Mas tem mais. Fui paralisado na última semana pela constatação de que as impolutas consciências que gritavam a plenos pulmões pela defesa da ética, da honestidade, do combate à corrupção, da reconstrução do país possuem trajetórias capazes de envergonhar o mais polêmico galã dos contos de Nélson Rodrigues. Como não ficar boquiaberto vendo um Paulo Maluf, um Eduardo Cunha, um Miguel Haddad (conhecida figura política de Jundiaí, onde morei por quase vinte anos) apresentarem-se como defensores da moral e dos bons costumes? Que dizer de alguém que defende, em cadeia nacional de televisão e mediante amplíssima cobertura da internet, a tortura institucionalizada pelo DOI-CODI nos sombrios anos da ditadura civil-militar, que demonstra inegável orgulho ao fazê-lo e que, minutos depois, ofende um colega parlamentar com palavras de baixo calão e ofensas impronunciáveis de cunho homofóbico? Isso tudo, não esqueçamos, no espaço projetado para servir de palco de atuação da representação da sociedade brasileira. E o deputado pernambucano que votou contra o impeachment em nome de uma dinastia atuante já nos tempos do Império, quando seus antepassados mataram e morreram no movimento que entrou para a posteridade com o nome de Revolução Praieira? Como explicá-lo?
Tudo em nome da mudança. Sempre em defesa da esperança. Porque é preciso construir o novo, abandonar o passado. É preciso “virar a página da história” e iniciar uma nova, na qual o desenvolvimento seja a pedra de toque e a justiça econômica e social seja o mantra entoado por todos. Porque é preciso permitir que, mais uma vez, a história se faça presente entre nós, travestida de futuro promissor. É preciso que erros sejam repetidos para que tudo se acerte. É preciso abrir caminho para que a múmia milenar, com roupas reluzentes e maquiagem retocada, possa dançar, deslumbrante, sua valsa de debutante inédita, porém repetida ao longo de séculos de trajetória da nacionalidade brasileira. Não, caros leitores, a história não se repete! São os homens que insistem em repetir a incompreensível alquimia que permite trazer de volta à vida sombras e fantasmas que se imaginavam já exorcizados. É a mudança sempre chegando para deixar tudo igual. É a esperança se renovando sobre os mesmos vícios. São os nomes se reinventando para continuarem os mesmos.
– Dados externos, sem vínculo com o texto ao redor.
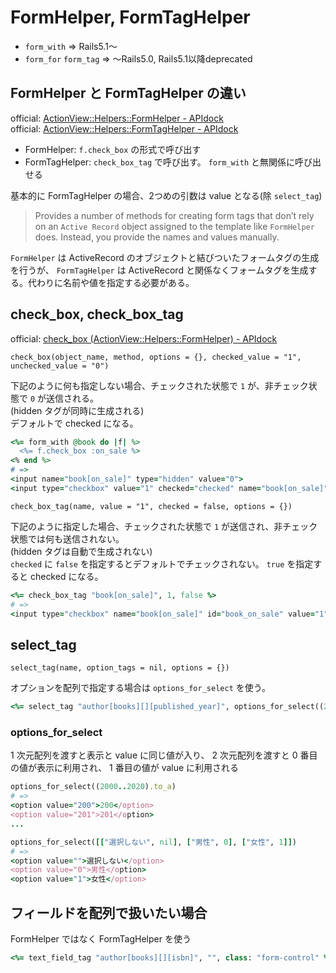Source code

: # FormHelper, FormTagHelper

- `form_with` => Rails5.1〜
- `form_for` `form_tag` => 〜Rails5.0, Rails5.1以降deprecated

## FormHelper と FormTagHelper の違い

official: [ActionView::Helpers::FormHelper - APIdock](https://apidock.com/rails/ActionView/Helpers/FormHelper)  
official: [ActionView::Helpers::FormTagHelper - APIdock](https://apidock.com/rails/ActionView/Helpers/FormTagHelper)

- FormHelper: `f.check_box` の形式で呼び出す
- FormTagHelper: `check_box_tag` で呼び出す。 `form_with` と無関係に呼び出せる

基本的に FormTagHelper の場合、2つめの引数は value となる(除 `select_tag`)

> Provides a number of methods for creating form tags that don’t rely on an `Active Record` object assigned to the template like `FormHelper` does. Instead, you provide the names and values manually.

`FormHelper` は ActiveRecord のオブジェクトと結びついたフォームタグの生成を行うが、 `FormTagHelper` は ActiveRecord と関係なくフォームタグを生成する。代わりに名前や値を指定する必要がある。

## check_box, check_box_tag

official: [check_box (ActionView::Helpers::FormHelper) - APIdock](https://apidock.com/rails/ActionView/Helpers/FormHelper/check_box)  

`check_box(object_name, method, options = {}, checked_value = "1", unchecked_value = "0")`

下記のように何も指定しない場合、チェックされた状態で `1` が、非チェック状態で `0` が送信される。  
(hidden タグが同時に生成される)  
デフォルトで checked になる。

```ruby
<%= form_with @book do |f| %>
  <%= f.check_box :on_sale %>
<% end %>
# =>
<input name="book[on_sale]" type="hidden" value="0">
<input type="checkbox" value="1" checked="checked" name="book[on_sale]" id="book_on_sale">
```

`check_box_tag(name, value = "1", checked = false, options = {})`

下記のように指定した場合、チェックされた状態で `1` が送信され、非チェック状態では何も送信されない。  
(hidden タグは自動で生成されない)  
`checked` に `false` を指定するとデフォルトでチェックされない。 `true` を指定すると checked になる。

```ruby
<%= check_box_tag "book[on_sale]", 1, false %>
# =>
<input type="checkbox" name="book[on_sale]" id="book_on_sale" value="1" checked="checked">
```

## select_tag

`select_tag(name, option_tags = nil, options = {})`

オプションを配列で指定する場合は `options_for_select` を使う。

```ruby
<%= select_tag "author[books][][published_year]", options_for_select((2000..2020).to_a), class: "form-control" %>
```

### options_for_select

1 次元配列を渡すと表示と value に同じ値が入り、 2 次元配列を渡すと 0 番目の値が表示に利用され、 1 番目の値が value に利用される

```ruby
options_for_select((2000..2020).to_a)
# =>
<option value="200">200</option>
<option value="201">201</option>
...

options_for_select([["選択しない", nil], ["男性", 0], ["女性", 1]])
# =>
<option value="">選択しない</option>
<option value="0">男性</option>
<option value="1">女性</option>
```

## フィールドを配列で扱いたい場合

FormHelper ではなく FormTagHelper を使う

``` ruby
<%= text_field_tag "author[books][][isbn]", "", class: "form-control" %>
```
Desculpem, prezados amigos, mas hoje não sei se escrevi sobre história ou sobre atualidade. Só sei que não consigo lidar bem, nestes dias, nem com um nem com outro. E sei também que o futuro nunca se pareceu tanto com o passado. Dois tempos que se fundem em um presente conturbado, no qual não sabemos bem em que época estamos, e no qual o Brasil profundo se encontra consigo mesmo, revigorado por vícios seculares. Que venha o porvir! E que nós, historiadores, voltemos a ser capazes de visualizá-lo, identificá-lo, compreendê-lo e explicá-lo, de modo imparcial e científico. Até a próxima!